Your assignment
Although the data below holds other lines too, output only those from the line with "See translations.md for" up to and including the line with "and version info", exactly as they appear.

Provided data
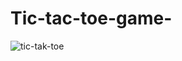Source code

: # Tic-tac-toe-game-
![tic-tak-toe](https://github.com/user-attachments/assets/62dc00cc-1df4-4e6c-b56f-5972fee96401)

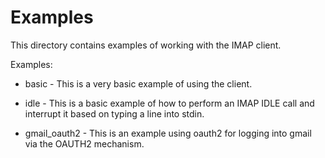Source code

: # Examples

This directory contains examples of working with the IMAP client.

Examples:

* basic - This is a very basic example of using the client.

* idle - This is a basic example of how to perform an IMAP IDLE call
  and interrupt it based on typing a line into stdin. 

* gmail_oauth2 - This is an example using oauth2 for logging into
  gmail via the OAUTH2 mechanism. 
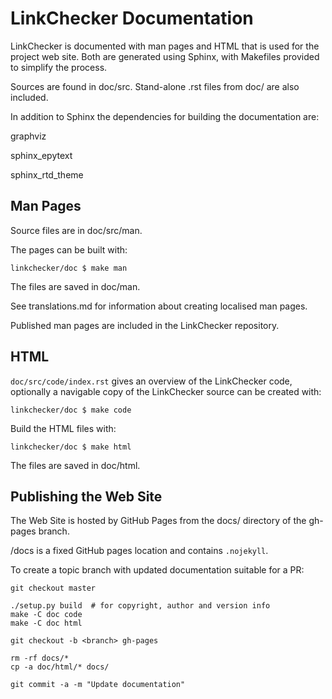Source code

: LinkChecker Documentation
=========================

LinkChecker is documented with man pages and HTML that is used for the project web site.
Both are generated using Sphinx, with Makefiles provided to simplify the process.

Sources are found in doc/src. Stand-alone .rst files from doc/ are also included.

In addition to Sphinx the dependencies for building the documentation are:

graphviz

sphinx_epytext

sphinx_rtd_theme


Man Pages
---------

Source files are in doc/src/man.

The pages can be built with:

``linkchecker/doc $ make man``

The files are saved in doc/man.

See translations.md for information about creating localised man pages.

Published man pages are included in the LinkChecker repository.


HTML
----

``doc/src/code/index.rst`` gives an overview of the LinkChecker code, optionally a navigable
copy of the LinkChecker source can be created with:

``linkchecker/doc $ make code``

Build the HTML files with:

``linkchecker/doc $ make html``

The files are saved in doc/html.


Publishing the Web Site
-----------------------

The Web Site is hosted by GitHub Pages from the docs/ directory of the gh-pages branch.

/docs is a fixed GitHub pages location and contains ``.nojekyll``.

To create a topic branch with updated documentation suitable for a PR:

    git checkout master

    ./setup.py build  # for copyright, author and version info
    make -C doc code
    make -C doc html

    git checkout -b <branch> gh-pages

    rm -rf docs/*
    cp -a doc/html/* docs/

    git commit -a -m "Update documentation"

Answer space
See translations.md for information about creating localised man pages.

Published man pages are included in the LinkChecker repository.


HTML
----

``doc/src/code/index.rst`` gives an overview of the LinkChecker code, optionally a navigable
copy of the LinkChecker source can be created with:

``linkchecker/doc $ make code``

Build the HTML files with:

``linkchecker/doc $ make html``

The files are saved in doc/html.


Publishing the Web Site
-----------------------

The Web Site is hosted by GitHub Pages from the docs/ directory of the gh-pages branch.

/docs is a fixed GitHub pages location and contains ``.nojekyll``.

To create a topic branch with updated documentation suitable for a PR:

    git checkout master

    ./setup.py build  # for copyright, author and version info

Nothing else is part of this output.